Many medical practices engage with medical practitioners on a contractual basis. Pursuant to the provisions of the Payroll Tax Act, some contractor arrangements may be subject to payroll tax.
Section 35 of the Act provides that amounts paid or payable by a business owner or the putative employer during a financial year for, or in relation to, the performance of work relating to a relevant contract are taken to be taxable wages paid or payable during that financial year.
Subject to a limited number of exceptions, a relevant contract is defined in the Act to include a contract under which a person (the designated person) during that financial year, in the course of a business carried on by the designated person, supplies to another person services for, or in relation to, the performance of work.
In 2018, Dr Holliday’s general practice, which engaged with medical practitioners on a contractual basis and paid the medical practitioners a percentage of their billings, appealed a determination by Revenue NSW that the amounts paid to the medical practitioners were assessable for the purposes of payroll tax. The matter was determined by the NSW Civil and Administrative Tribunal and has been remitted to the Commissioner for re-determination.
- General practitioners were engaged by the Practice to provide general practice medical services on behalf of the Practice.
- The terms of the contract included the following:
- GPs were to provide general practice medical services and such other medical services as may be agreed from time to time.
- Four weeks’ notice of termination was required.
- GPs were engaged as independent contractors and responsible for taxes and other compliances.
- The GP was solely responsible for controlling the manner in which services are provided.
- The Practice paid the GP fees. A GP was guaranteed minimum earnings for the first 13 weeks. Thereafter the Practice paid the GP 71.5% of the GP’s gross earnings (inclusive of GST).
- The GPs were obliged to provide services for a minimum 10 x 4 sessions per week.
- The GPs were entitled to four weeks’ unpaid leave of absence each year.
- The GPs were required to maintain Professional Indemnity insurance at their own expense.
- Medicare and DVA payments were made to the GPs as a consequence of the assignment of benefits by the patients to them. The GPs directed Medicare / DVA to make the payments to a clearing account managed by the Practice. For patients who were not bulk-billed, payments were made directly to the Practice.
- Most patients were bulk billed.
- The Practice treated amounts received for medical services as income and payments to contractors were treated as expenses.
- The Practice conducted the business of a medical centre at which GP services were provided. The Practice required the services of GPs to carry on the business.

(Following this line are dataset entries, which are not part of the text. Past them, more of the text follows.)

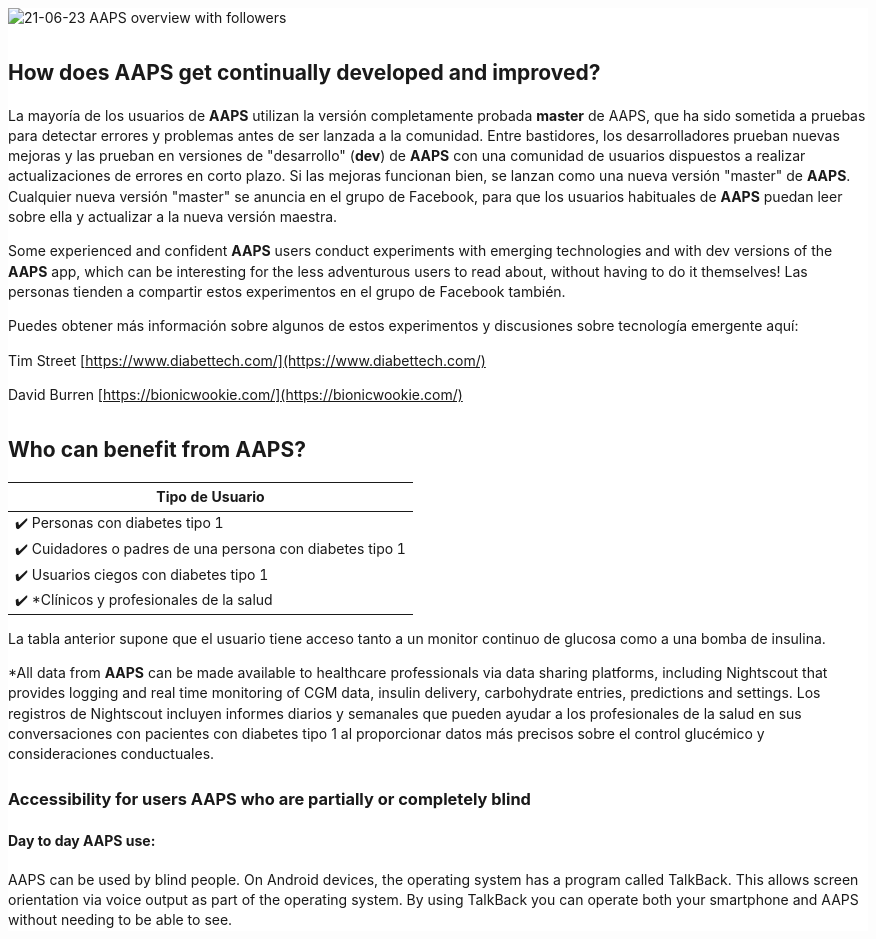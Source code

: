 ![21-06-23 AAPS overview with followers](../images/AAPS-overview-with-followers.png)

## How does AAPS get continually developed and improved?

La mayoría de los usuarios de **AAPS** utilizan la versión completamente probada **master** de AAPS, que ha sido sometida a pruebas para detectar errores y problemas antes de ser lanzada a la comunidad. Entre bastidores, los desarrolladores prueban nuevas mejoras y las prueban en versiones de "desarrollo" (**dev**) de **AAPS** con una comunidad de usuarios dispuestos a realizar actualizaciones de errores en corto plazo. Si las mejoras funcionan bien, se lanzan como una nueva versión "master" de **AAPS**. Cualquier nueva versión "master" se anuncia en el grupo de Facebook, para que los usuarios habituales de **AAPS** puedan leer sobre ella y actualizar a la nueva versión maestra.

Some experienced and confident **AAPS** users conduct experiments with emerging technologies and with dev versions of the **AAPS** app, which can be interesting for the less adventurous users to read about, without having to do it themselves! Las personas tienden a compartir estos experimentos en el grupo de Facebook también.

Puedes obtener más información sobre algunos de estos experimentos y discusiones sobre tecnología emergente aquí:

Tim Street [https://www.diabettech.com/](https://www.diabettech.com/)

David Burren [https://bionicwookie.com/](https://bionicwookie.com/)

## Who can benefit from AAPS?

| Tipo de Usuario                                           |
| --------------------------------------------------------- |
| ✔️ Personas con diabetes tipo 1                           |
| ✔️ Cuidadores o padres de una persona con diabetes tipo 1 |
| ✔️ Usuarios ciegos con diabetes tipo 1                    |
| ✔️ *Clínicos y profesionales de la salud                  |

La tabla anterior supone que el usuario tiene acceso tanto a un monitor continuo de glucosa como a una bomba de insulina.

*All data from **AAPS** can be made available to healthcare professionals via data sharing platforms, including Nightscout that provides logging and real time monitoring of CGM data, insulin delivery, carbohydrate entries, predictions and settings. Los registros de Nightscout incluyen informes diarios y semanales que pueden ayudar a los profesionales de la salud en sus conversaciones con pacientes con diabetes tipo 1 al proporcionar datos más precisos sobre el control glucémico y consideraciones conductuales.

### Accessibility for users AAPS who are partially or completely blind

#### Day to day AAPS use:
AAPS can be used by blind people. On Android devices, the operating system has a program called TalkBack. This allows screen orientation via voice output as part of the operating system. By using TalkBack you can operate both your smartphone and AAPS without needing to be able to see.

- The accounting and taxation treatment of the receipts provided some indication of the character of the receipts but it was not determinative of the outcome.
- The Medicare and DVA entitlements paid by the practice to the GPs did not fall within the meaning of a relevant contract for the purposes of the Act.

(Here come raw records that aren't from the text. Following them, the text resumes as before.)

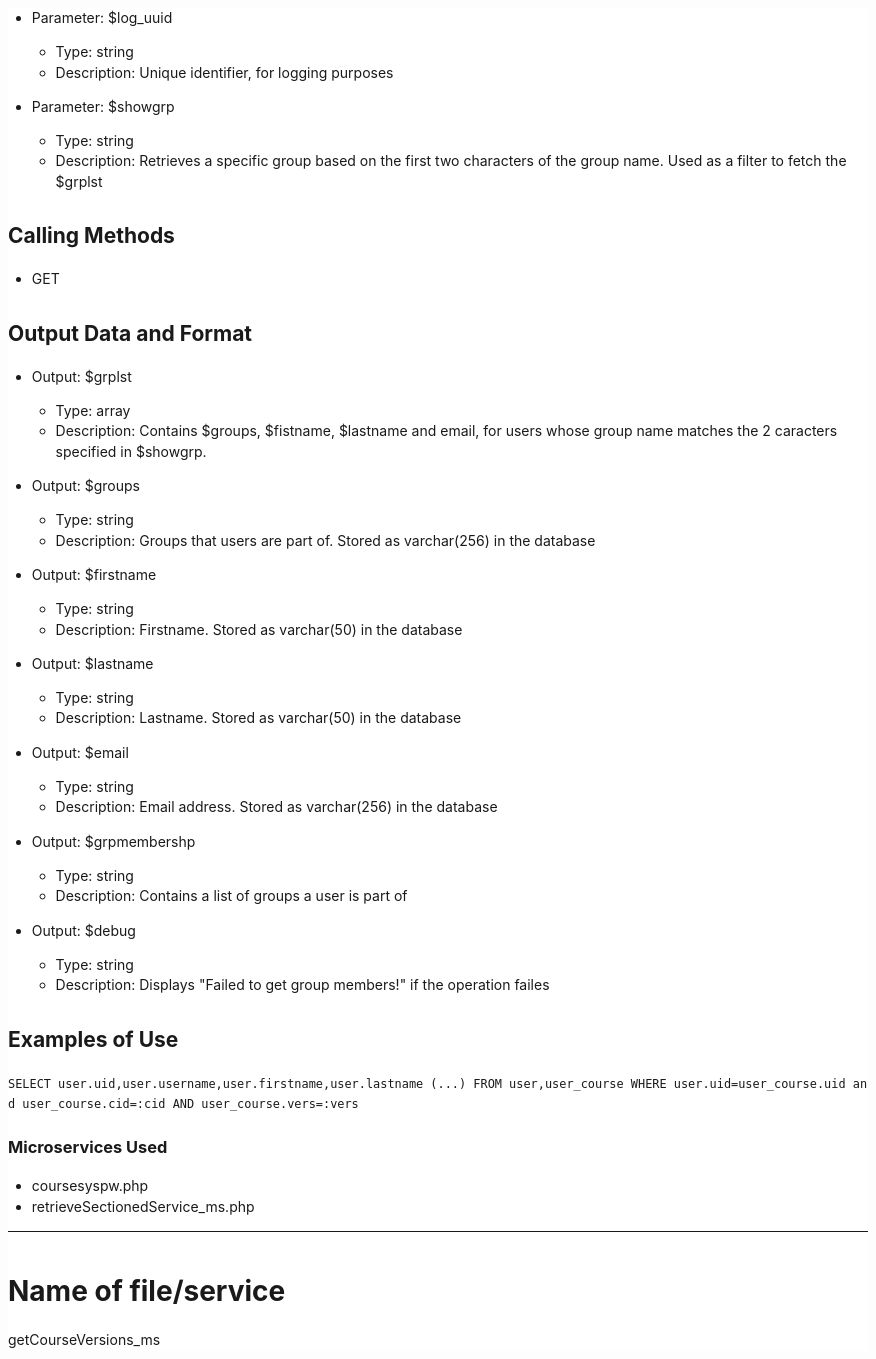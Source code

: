 - Parameter: $log_uuid
   - Type: string
   - Description: Unique identifier, for logging purposes

- Parameter: $showgrp
   - Type: string
   - Description: Retrieves a specific group based on the first two characters of the group name. Used as a filter to fetch the $grplst 

## Calling Methods
- GET

## Output Data and Format
- Output: $grplst
   - Type: array
   - Description: Contains $groups, $fistname, $lastname and email, for users whose group name matches the 2 caracters specified in $showgrp.

- Output: $groups
   - Type: string
   - Description: Groups that users are part of. Stored as varchar(256) in the database

- Output: $firstname
   - Type: string
   - Description: Firstname. Stored as varchar(50) in the database

- Output: $lastname
   - Type: string
   - Description: Lastname. Stored as varchar(50) in the database

- Output: $email
   - Type: string
   - Description: Email address. Stored as varchar(256) in the database

- Output: $grpmembershp
   - Type: string
   - Description: Contains a list of groups a user is part of

- Output: $debug
   - Type: string
   - Description: Displays "Failed to get group members!" if the operation failes

## Examples of Use
`SELECT user.uid,user.username,user.firstname,user.lastname (...) FROM user,user_course WHERE user.uid=user_course.uid and user_course.cid=:cid AND user_course.vers=:vers`

### Microservices Used
- coursesyspw.php
- retrieveSectionedService_ms.php

---

# Name of file/service
getCourseVersions_ms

- The Practice took on the role of collecting what the GPs were entitled to from Medicare/DVA, the GPs did not assign their entitlement to Medicare / DVA benefits to the Practice.
- Payment for medico-legal reports and payments from cash paying patients did not fall in the same category as the Medicare and DVA payments.
The matter was remitted to the Chief Commissioner of State Revenue for reassessment in accordance with Tribunal’s reasons.
Each case will be decided on the basis of its facts and circumstances. In this case, bulk billed fees were found not to be payments from the Practice to the GPs, but fees assigned by patients to GPs that were collected by the Practice. The finding in this regard did not extend to fees when patients were not bulk-billed.